Monday, September 22, 2008

Considering Teaching?

For all those MFA applicants who are facing the prospect of teaching, either as part of their funding options or as a writing-enabling future career, this Sunday's New York Times magazine -- the "College" issue -- has an interesting article from UNC-Wilmington professor David Gessner. You can read it here.

Even if you are not considering teaching, the essay provides some insight into what may be going through minds of your future professors.

9 comments:

Eli said...

Thanks for the link, Nancy, I enjoyed reading it. A well-balanced article, and good food for thought.

julianna said...

Gessner is fantastic. I respect deeply respect him as a writer and a teacher. And this article is brilliant and stunningly anguished.

UNC-Wilmington is lucky to have him on board. (Check out their program if you haven't already.)
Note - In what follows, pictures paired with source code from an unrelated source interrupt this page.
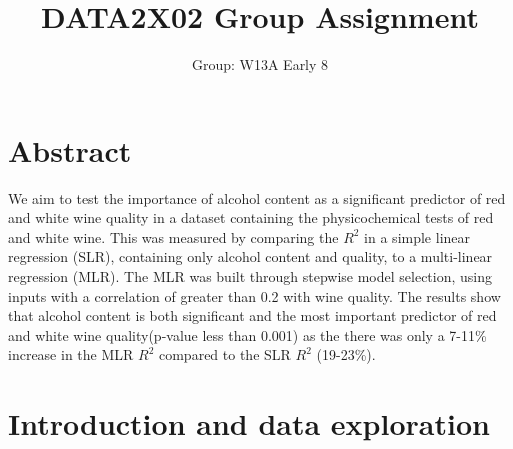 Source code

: \documentclass[letterpaper,11pt,twocolumn,twoside,]{pinp}
\title{DATA2X02 Group Assignment}
\author[a]{Group: W13A Early 8}
\begin{document}
\verticaladjustment{-2pt}

\maketitle
\thispagestyle{firststyle}




\vspace{-20truemm}

\hypertarget{abstract}{%
\section{Abstract}\label{abstract}}

We aim to test the importance of alcohol content as a significant
predictor of red and white wine quality in a dataset containing the
physicochemical tests of red and white wine. This was measured by
comparing the \(R^{2}\) in a simple linear regression (SLR), containing
only alcohol content and quality, to a multi-linear regression (MLR).
The MLR was built through stepwise model selection, using inputs with a
correlation of greater than 0.2 with wine quality. The results show that
alcohol content is both significant and the most important predictor of
red and white wine quality(p-value less than 0.001) as the there was
only a 7-11\% increase in the MLR \(R^{2}\) compared to the SLR
\(R^{2}\) (19-23\%).

\hypertarget{introduction-and-data-exploration}{%
\section{Introduction and data
exploration}\label{introduction-and-data-exploration}}
\end{document}
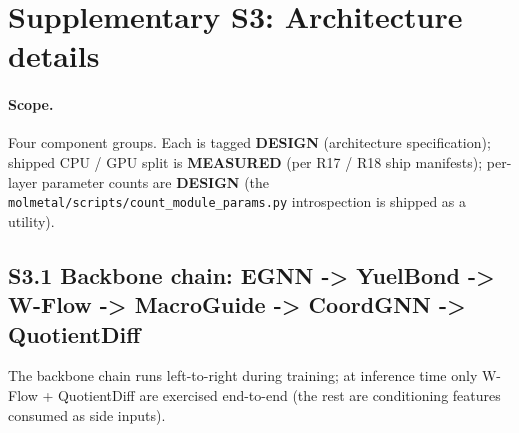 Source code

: %

\section*{Supplementary S3: Architecture details}

\providecommand{\MEASURED}{\textbf{MEASURED}}
\providecommand{\PROJECTED}{\textbf{PROJECTED}}
\providecommand{\DESIGN}{\textbf{DESIGN}}

\paragraph{Scope.}
Four component groups.  Each is tagged \DESIGN{} (architecture
specification); shipped CPU / GPU split is \MEASURED{} (per R17 /
R18 ship manifests); per-layer parameter counts are \DESIGN{} (the
\texttt{molmetal/scripts/count\_module\_params.py} introspection
is shipped as a utility).

\subsection*{S3.1 Backbone chain: EGNN -> YuelBond -> W-Flow -> MacroGuide -> CoordGNN -> QuotientDiff}
\label{supp:s3-backbone}

The backbone chain runs left-to-right during training; at
inference time only W-Flow + QuotientDiff are exercised end-to-end
(the rest are conditioning features consumed as side inputs).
And for you Creative Nonfiction writers, take a special look at Gessner's SICK OF NATURE.

All my best,

Julianna Baggott, Asst. Director, CRW, Florida State

RiverNavigation said...

An interesting article by Francine Prose on the teaching - or impossibility of teaching - creative writing. From yesterday's Washington Post:

http://www.washingtonpost.com/wp-dyn/content/article/2008/09/23/AR2008092303475.html?sub=AR&sid=ST2008092401512&s_pos=

Vince said...

this is very interesting. my friend from my LC undergraduate days is now an adjunct professor with a Phd in English from Chapel Hill. he didn't know anything about the CWMFA or the fact that the AWP lends it strong academic credibility. i told him that CW MFA professors are writers who teach their craft.

Nancy Rawlinson said...

Eli - you are welcome. I also thought the article was balanced, and good food for thought.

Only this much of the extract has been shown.